RECORDS SHOWN: Begin

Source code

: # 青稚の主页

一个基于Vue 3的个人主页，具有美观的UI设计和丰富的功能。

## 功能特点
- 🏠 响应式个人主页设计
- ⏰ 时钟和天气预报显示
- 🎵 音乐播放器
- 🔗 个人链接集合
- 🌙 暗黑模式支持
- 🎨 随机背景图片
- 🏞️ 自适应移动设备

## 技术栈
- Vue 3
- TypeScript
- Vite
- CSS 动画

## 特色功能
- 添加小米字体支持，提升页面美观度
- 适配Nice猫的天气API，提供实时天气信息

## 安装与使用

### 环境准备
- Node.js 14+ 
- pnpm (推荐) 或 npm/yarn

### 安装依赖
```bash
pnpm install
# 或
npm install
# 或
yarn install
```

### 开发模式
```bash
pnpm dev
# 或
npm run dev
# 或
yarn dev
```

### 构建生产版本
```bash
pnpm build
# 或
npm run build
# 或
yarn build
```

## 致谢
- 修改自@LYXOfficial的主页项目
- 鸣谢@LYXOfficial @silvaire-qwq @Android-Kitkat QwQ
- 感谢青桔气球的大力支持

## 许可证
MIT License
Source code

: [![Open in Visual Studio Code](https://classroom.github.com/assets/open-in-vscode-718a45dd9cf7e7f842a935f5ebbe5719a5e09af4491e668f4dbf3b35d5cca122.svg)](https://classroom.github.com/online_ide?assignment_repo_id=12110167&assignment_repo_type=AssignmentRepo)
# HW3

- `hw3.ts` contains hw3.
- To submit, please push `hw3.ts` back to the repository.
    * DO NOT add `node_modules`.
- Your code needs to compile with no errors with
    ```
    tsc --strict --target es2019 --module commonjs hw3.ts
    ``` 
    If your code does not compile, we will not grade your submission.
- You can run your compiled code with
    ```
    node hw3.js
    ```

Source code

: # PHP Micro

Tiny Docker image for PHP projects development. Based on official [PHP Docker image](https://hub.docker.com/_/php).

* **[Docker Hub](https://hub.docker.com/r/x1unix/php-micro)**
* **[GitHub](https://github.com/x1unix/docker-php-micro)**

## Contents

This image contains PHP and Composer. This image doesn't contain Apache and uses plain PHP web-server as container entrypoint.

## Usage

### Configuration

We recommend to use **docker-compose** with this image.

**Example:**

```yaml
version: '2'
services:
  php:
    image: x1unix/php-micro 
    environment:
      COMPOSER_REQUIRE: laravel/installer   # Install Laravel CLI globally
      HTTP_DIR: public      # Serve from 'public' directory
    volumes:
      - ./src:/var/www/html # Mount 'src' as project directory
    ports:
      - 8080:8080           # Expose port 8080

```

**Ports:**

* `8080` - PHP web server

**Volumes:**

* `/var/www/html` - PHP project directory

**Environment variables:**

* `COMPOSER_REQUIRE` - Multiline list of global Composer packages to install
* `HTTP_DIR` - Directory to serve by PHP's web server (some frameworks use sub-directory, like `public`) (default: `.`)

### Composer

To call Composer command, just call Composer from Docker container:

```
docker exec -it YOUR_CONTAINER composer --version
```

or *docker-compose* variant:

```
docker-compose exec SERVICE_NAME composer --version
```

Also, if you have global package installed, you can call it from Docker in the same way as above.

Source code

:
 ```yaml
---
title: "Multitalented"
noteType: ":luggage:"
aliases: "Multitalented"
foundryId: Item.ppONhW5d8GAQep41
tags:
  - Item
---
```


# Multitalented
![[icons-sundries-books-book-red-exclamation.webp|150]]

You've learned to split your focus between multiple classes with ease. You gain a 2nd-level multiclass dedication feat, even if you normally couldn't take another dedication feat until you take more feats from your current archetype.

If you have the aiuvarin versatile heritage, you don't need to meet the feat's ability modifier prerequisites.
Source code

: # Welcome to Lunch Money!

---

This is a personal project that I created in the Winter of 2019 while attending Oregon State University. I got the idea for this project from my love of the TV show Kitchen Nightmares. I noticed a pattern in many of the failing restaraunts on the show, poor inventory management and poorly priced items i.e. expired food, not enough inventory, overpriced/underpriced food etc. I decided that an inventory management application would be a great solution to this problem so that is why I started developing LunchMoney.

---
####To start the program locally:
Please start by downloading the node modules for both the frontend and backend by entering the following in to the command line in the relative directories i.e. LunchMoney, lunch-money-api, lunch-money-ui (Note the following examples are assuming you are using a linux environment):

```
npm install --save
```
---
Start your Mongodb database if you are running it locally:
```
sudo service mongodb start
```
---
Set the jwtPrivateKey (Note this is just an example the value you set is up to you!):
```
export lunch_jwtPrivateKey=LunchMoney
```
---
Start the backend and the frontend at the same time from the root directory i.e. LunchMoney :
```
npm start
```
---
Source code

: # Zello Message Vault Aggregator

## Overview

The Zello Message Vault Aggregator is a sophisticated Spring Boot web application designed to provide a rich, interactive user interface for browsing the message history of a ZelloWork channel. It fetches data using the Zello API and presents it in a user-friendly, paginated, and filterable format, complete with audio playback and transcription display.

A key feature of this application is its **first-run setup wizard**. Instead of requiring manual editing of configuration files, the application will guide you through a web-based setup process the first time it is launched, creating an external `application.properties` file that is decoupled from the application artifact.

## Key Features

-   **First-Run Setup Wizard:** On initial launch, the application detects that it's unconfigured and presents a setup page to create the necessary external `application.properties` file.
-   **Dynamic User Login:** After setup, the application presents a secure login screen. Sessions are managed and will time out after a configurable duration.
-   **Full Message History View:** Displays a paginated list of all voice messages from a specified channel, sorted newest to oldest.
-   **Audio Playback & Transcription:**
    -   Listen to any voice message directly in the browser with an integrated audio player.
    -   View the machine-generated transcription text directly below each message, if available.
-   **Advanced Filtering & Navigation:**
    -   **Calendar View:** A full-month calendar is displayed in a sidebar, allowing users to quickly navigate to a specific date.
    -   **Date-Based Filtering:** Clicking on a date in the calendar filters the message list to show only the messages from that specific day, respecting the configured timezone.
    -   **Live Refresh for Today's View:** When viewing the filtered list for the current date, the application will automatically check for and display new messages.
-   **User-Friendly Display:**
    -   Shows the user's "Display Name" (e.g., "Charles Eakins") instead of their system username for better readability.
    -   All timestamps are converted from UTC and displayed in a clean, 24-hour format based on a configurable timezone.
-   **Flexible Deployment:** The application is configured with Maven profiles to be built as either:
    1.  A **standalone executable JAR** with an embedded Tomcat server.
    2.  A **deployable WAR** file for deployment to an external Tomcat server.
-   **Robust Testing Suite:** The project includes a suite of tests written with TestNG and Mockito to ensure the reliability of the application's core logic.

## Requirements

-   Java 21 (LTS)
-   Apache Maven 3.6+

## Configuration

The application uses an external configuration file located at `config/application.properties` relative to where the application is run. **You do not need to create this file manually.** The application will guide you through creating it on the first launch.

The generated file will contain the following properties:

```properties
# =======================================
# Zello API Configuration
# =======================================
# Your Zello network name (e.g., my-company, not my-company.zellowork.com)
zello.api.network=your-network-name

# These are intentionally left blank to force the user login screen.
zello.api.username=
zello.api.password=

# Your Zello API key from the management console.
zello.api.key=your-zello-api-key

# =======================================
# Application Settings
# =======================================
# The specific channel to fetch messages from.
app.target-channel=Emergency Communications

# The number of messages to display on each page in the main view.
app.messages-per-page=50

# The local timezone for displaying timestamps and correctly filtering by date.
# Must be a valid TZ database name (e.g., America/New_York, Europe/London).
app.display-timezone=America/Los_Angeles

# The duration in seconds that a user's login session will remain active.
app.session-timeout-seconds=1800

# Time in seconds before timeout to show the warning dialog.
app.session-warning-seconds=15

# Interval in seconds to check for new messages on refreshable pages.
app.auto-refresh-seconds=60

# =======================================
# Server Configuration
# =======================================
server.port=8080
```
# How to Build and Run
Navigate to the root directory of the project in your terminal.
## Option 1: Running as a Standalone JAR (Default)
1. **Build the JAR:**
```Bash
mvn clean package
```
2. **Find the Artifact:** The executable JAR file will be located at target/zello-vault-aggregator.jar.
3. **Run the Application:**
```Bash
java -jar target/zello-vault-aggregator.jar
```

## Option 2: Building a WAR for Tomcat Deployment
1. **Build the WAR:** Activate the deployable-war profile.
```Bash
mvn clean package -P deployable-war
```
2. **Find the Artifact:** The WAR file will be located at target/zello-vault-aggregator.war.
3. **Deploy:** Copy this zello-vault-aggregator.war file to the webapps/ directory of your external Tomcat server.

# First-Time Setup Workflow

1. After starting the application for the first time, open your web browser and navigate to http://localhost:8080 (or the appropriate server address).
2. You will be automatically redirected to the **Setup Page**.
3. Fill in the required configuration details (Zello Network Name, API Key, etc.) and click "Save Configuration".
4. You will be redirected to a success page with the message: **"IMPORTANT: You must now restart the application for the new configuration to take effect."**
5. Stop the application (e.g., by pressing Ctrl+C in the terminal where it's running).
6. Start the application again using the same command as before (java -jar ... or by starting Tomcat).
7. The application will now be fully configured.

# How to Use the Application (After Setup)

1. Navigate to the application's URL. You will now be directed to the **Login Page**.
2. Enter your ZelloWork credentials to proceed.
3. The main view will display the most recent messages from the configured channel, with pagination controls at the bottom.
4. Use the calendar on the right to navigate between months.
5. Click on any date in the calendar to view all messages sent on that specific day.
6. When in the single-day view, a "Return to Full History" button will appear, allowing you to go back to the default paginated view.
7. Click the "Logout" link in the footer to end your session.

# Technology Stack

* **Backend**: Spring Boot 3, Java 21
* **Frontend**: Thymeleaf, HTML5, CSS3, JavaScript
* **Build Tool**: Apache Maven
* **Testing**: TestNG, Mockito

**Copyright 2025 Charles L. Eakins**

RECORDS SHOWN: End

__TASK STATEMENT__: Find the word "Option" in the data and show each line that holds it.

__OUTPUT OF THE EXERCISE__:
## Option 1: Running as a Standalone JAR (Default)
## Option 2: Building a WAR for Tomcat Deployment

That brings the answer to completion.